2014年9月22日月曜日

ミュールハウゼン時代のバッハ

ちょっと考えてみれば当たり前のことなんですが、イエスはユダヤ教徒だったんですよね。

ナザレのイエスが、ユダヤ教に矛盾を感じて、独自の考え方を示したところ、民衆から支持された。ところが、時の支配者は、イエスの思想に危険を感じて処刑しました。

十字架の磔刑になって、3日後にイエスは復活して、教えを説いたのち神となって昇天します。そののち、弟子たちに精霊が降りてきて、各地に散ってイエスの教えを伝え始めたところからキリスト教が始まるわけです。

ここから、ローマ帝国の中でキリスト教徒は迫害を受け続けるのですが、次第にヨーロッパに拡散・浸透して、ついに313年にミラノ勅令によってローマ帝国から公認され、380年には国教となります。

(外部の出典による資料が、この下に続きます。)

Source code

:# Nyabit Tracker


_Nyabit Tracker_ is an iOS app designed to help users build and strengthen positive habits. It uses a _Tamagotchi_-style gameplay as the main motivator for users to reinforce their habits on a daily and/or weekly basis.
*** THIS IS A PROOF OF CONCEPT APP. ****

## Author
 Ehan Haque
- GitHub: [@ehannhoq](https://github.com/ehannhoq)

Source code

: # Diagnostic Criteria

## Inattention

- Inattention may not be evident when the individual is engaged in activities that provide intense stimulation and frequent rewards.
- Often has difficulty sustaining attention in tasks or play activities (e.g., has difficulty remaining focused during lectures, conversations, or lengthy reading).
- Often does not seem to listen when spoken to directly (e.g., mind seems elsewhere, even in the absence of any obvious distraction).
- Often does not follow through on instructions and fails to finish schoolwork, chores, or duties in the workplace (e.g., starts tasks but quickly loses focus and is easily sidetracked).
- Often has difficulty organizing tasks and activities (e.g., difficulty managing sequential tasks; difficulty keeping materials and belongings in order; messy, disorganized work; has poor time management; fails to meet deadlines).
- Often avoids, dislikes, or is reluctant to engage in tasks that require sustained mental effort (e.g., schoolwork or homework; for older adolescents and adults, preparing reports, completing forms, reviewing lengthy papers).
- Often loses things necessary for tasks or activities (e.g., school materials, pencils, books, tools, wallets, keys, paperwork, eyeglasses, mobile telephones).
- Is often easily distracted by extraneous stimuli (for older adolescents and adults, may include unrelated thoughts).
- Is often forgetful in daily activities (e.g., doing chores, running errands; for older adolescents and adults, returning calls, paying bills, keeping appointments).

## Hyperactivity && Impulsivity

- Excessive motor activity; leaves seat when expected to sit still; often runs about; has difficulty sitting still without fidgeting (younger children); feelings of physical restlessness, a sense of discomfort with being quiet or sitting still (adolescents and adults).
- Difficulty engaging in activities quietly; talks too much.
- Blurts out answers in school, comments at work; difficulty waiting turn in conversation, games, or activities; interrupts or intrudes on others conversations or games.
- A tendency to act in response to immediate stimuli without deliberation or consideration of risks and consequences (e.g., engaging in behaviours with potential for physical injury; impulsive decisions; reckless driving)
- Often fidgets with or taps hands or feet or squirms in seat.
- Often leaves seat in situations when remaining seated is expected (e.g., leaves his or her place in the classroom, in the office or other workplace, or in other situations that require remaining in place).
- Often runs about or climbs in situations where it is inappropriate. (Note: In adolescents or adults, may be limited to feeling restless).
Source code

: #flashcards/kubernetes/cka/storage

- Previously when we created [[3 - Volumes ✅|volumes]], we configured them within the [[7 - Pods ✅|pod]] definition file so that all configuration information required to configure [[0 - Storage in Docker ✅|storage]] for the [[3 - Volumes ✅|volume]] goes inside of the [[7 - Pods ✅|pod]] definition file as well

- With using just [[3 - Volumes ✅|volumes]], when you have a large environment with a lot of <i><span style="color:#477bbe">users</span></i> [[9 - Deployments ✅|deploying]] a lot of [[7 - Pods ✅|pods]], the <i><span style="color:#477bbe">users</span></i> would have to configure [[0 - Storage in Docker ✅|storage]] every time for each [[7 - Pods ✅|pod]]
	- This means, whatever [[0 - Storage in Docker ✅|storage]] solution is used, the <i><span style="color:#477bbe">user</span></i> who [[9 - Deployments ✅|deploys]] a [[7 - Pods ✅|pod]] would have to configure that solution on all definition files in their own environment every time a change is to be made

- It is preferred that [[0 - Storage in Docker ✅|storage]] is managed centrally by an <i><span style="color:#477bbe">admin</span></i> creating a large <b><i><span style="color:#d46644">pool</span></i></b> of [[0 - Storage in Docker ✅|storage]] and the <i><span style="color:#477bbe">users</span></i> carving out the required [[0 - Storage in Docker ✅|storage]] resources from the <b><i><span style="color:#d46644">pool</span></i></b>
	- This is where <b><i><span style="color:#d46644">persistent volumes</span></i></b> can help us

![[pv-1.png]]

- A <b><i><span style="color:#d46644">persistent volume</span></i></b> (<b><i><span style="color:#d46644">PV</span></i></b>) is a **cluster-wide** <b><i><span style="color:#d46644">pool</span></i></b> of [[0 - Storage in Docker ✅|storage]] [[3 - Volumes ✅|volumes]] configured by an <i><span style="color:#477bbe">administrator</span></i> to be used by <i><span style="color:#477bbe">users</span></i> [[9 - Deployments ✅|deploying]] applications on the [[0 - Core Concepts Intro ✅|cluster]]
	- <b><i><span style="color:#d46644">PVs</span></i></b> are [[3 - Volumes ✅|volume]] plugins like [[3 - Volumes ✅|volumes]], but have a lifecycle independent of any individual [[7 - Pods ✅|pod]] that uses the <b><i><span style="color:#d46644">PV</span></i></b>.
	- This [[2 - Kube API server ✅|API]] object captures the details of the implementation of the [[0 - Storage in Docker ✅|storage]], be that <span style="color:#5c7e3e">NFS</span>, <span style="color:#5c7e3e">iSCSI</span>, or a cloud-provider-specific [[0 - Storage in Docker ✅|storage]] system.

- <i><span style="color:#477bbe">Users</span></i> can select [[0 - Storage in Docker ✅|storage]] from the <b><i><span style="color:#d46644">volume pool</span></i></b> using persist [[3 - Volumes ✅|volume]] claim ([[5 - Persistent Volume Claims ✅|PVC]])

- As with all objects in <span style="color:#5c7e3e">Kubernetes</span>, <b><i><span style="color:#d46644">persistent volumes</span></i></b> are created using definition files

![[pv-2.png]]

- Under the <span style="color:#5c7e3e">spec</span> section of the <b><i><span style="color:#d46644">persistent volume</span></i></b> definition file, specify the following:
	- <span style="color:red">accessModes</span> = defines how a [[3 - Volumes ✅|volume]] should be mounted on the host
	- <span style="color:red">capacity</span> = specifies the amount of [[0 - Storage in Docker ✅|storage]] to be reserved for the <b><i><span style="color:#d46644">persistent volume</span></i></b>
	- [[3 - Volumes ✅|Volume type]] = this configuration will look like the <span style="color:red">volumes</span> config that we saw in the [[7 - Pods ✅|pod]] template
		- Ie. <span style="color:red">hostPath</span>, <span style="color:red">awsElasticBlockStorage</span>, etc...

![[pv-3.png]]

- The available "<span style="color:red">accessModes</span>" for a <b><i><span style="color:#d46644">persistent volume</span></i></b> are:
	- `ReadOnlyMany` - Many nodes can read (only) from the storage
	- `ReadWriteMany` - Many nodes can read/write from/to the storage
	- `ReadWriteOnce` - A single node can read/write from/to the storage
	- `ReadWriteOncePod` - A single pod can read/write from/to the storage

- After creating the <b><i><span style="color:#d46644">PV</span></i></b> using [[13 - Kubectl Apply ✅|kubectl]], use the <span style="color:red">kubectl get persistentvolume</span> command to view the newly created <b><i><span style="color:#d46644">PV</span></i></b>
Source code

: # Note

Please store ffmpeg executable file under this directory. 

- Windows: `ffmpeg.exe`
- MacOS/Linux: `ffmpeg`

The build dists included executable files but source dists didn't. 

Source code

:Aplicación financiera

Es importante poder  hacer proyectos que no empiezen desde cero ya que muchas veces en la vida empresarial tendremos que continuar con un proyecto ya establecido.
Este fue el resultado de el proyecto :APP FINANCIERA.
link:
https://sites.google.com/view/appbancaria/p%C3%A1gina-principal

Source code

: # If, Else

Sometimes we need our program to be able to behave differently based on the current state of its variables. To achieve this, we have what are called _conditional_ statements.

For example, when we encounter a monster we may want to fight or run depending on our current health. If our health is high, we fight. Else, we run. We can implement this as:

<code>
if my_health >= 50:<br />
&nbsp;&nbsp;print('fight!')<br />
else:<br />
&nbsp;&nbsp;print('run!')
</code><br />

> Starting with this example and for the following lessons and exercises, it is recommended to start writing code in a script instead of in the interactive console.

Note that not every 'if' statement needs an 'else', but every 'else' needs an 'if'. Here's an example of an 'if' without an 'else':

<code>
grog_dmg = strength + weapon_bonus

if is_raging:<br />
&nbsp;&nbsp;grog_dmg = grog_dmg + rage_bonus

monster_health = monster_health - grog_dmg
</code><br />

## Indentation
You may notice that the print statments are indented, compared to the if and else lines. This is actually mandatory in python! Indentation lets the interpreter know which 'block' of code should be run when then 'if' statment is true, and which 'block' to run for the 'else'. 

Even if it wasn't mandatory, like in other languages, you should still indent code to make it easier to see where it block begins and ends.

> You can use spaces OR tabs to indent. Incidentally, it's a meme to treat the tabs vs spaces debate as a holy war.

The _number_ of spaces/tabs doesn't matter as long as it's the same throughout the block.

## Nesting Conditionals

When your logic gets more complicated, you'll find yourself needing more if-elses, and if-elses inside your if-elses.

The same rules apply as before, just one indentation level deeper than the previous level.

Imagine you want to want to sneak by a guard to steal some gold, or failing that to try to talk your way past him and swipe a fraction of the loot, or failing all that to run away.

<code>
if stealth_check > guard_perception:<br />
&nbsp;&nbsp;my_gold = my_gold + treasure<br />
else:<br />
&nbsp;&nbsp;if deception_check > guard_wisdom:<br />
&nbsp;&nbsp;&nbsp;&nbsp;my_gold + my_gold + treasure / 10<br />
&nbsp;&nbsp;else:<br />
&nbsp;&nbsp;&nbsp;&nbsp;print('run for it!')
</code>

ここからは、国王との権力争い、内部の勢力争いが活発になりました。その最たるものは十字軍による東方遠征でしょうか。

いずれにしても、イエスが歴史に登場してから、最初の3世紀くらいの間が、おそらく宗教としての最も進展を遂げた時期なんだろうと思います。

16世紀になって、マルチン・ルターらが行った宗教改革は、キリスト教をより民衆のために戻そうという行動でした。その結果、ローマ・カトリックとプロテスタントという2大勢力が誕生します。

バッハは根っからのプロテスタントで、幼少期からルターの自作した讃美歌(コラール)に慣れ親しんでいました。ですから、音楽家を志すにあたって、「整った教会音楽」を作っていきたいという願望は、かなり早くから頭にあったわけです。

バッハの教会カンタータが最初に作曲された時期は、1707年、22歳からの1年間のミュールハウゼンの教会オルガン奏者を務めていたときです。

翌年、ワイマールの宮廷オルガン奏者に転出するにあたっての ミュールハウゼン市への辞表に、すでに「整った教会音楽」に携わるためと記されているのです。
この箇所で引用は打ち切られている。